I prefer having the room to spread out, which is maybe why I didn’t go to New York when that side of the film world told me I should be there. Some may call it an L.A. thing, but I dunno. As a kid, I went through long blocks of living in large spaces without furniture for numerous reasons. Initially, this was the result of my father saying this exact phrase to an Internal Revenue Service Representative,
“Get fucked.”
Then, the old man slammed down the cordless phone.
It’s interesting when that happens. One minute, you’re watching Thundarr the Barbarian with an Entenmanns chocolate donut before school. The next, a swarm of IRS agents drill the front door’s deadbolt, enter the house, and take away all your worldly possessions, including the T.V. you’re watching cartoons on, while your mom hides all her jewelry under her bathrobe.
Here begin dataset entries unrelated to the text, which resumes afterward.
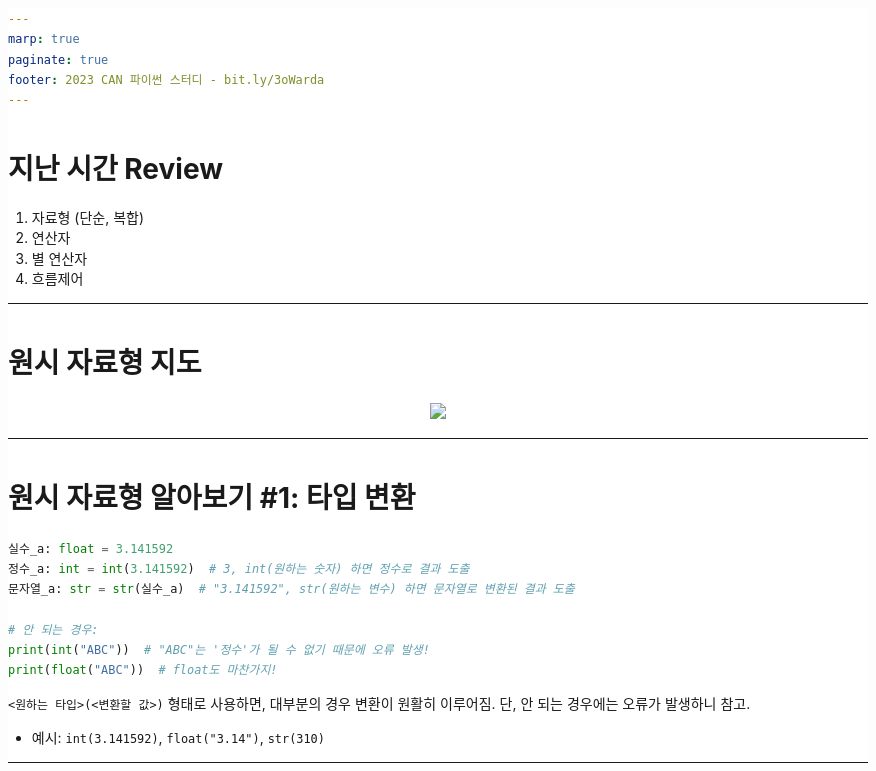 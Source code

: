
```yaml
---
marp: true
paginate: true
footer: 2023 CAN 파이썬 스터디 - bit.ly/3oWarda
---
```


<head>
  <link rel="stylesheet" href="https://cdn.jsdelivr.net/npm/purecss@3.0.0/build/pure-min.css" integrity="sha384-X38yfunGUhNzHpBaEBsWLO+A0HDYOQi8ufWDkZ0k9e0eXz/tH3II7uKZ9msv++Ls" crossorigin="anonymous">
  <link rel="stylesheet" href="https://cdnjs.cloudflare.com/ajax/libs/font-awesome/6.4.0/css/all.min.css" />
</head>

# 지난 시간 Review

1. 자료형 (단순, 복합)
2. 연산자
3. 별 연산자
4. 흐름제어

---

# 원시 자료형 지도



<center>
    <img src="https://mermaid.ink/img/pako:eNptkb9OAkEQxl9lstWRHNH6SjEkJlRid0ex3i1wyd0uWfYSDVBqLmqBf7GRUBgspMBoQcETces7OOvGSyRsM19m5vtNZmdAQhEx4pGOpL0uNI4DDvh4ljIZh77O3_V03PqXhGq1CsOA6JcbnT-7sO-CfrpFCUOIuQrIEI64cvTsEXOV3dZLY9WzMehpXlw9gL5-tYB2Iugvom6EY_O7Id-T3HpCkfYSdmZcNSsdW0Ofdda6VNJQMekXixUutGeDnny1_mjbBeT2lTTMppIx7zjbDSW8ITpxSBO_uFgX88VmeVcy9XK1-VzD5mOp3-5dOJEZc6FOkz5D-qkQicEfYGSUO6W9QlyCi6Y0jvAuAzMkIKrLUhYQD2XE2jRL8JMCPsJWminRPOch8ZThk6wXUcUOY4oXTYnXNuNGP2ECz_g?type=png" />
</center>

---

# 원시 자료형 알아보기 #1: 타입 변환

```python
실수_a: float = 3.141592
정수_a: int = int(3.141592)  # 3, int(원하는 숫자) 하면 정수로 결과 도출 
문자열_a: str = str(실수_a)  # "3.141592", str(원하는 변수) 하면 문자열로 변환된 결과 도출

# 안 되는 경우:
print(int("ABC"))  # "ABC"는 '정수'가 될 수 없기 때문에 오류 발생!
print(float("ABC"))  # float도 마찬가지!
```

`<원하는 타입>(<변환할 값>)` 형태로 사용하면, 대부분의 경우 변환이 원활히 이루어짐.
단, 안 되는 경우에는 오류가 발생하니 참고.

- 예시: `int(3.141592)`, `float("3.14")`, `str(310)`

---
After that audit and countersuit, we spent a short stretch as a family in a rented mansion on Deep Canyon, which was also without furniture, yet a fine black British sportscar with red pinstripes sat in the driveway (that car, luckily, had been put in my mother’s name)—a Jensen Interceptor 440 convertible. It was an excellent vehicle when it ran, with no working seatbelts, and a passenger seat was a great place to stand while jamming down the winding hills into the flats. I slept on the floor of my room with one of my few possessions, a G.I. Joe helicopter. My predicament didn’t go unnoticed, though. A kid I knew named Ryan at school who suffered from severe behavioral problems and was sent outside a lot felt sorry for me and gifted me a Friday the 13th 3D poster so I could brighten my room up a bit. And while a hockey mask-clad maniac busting through a window wasn't what they call age-appropriate now, I felt it did the trick and broke up the monotony of the endless white walls and scattered cardboard boxes. I’m not sure, but maybe those moments are why I’ve found solace lying on the floor in the center of a room, looking at the art on the walls. It’s familiar. To this day, I will lie on the floor of my den (which has every stick of furniture pushed against the walls by my design) while a record spins to find a little peace.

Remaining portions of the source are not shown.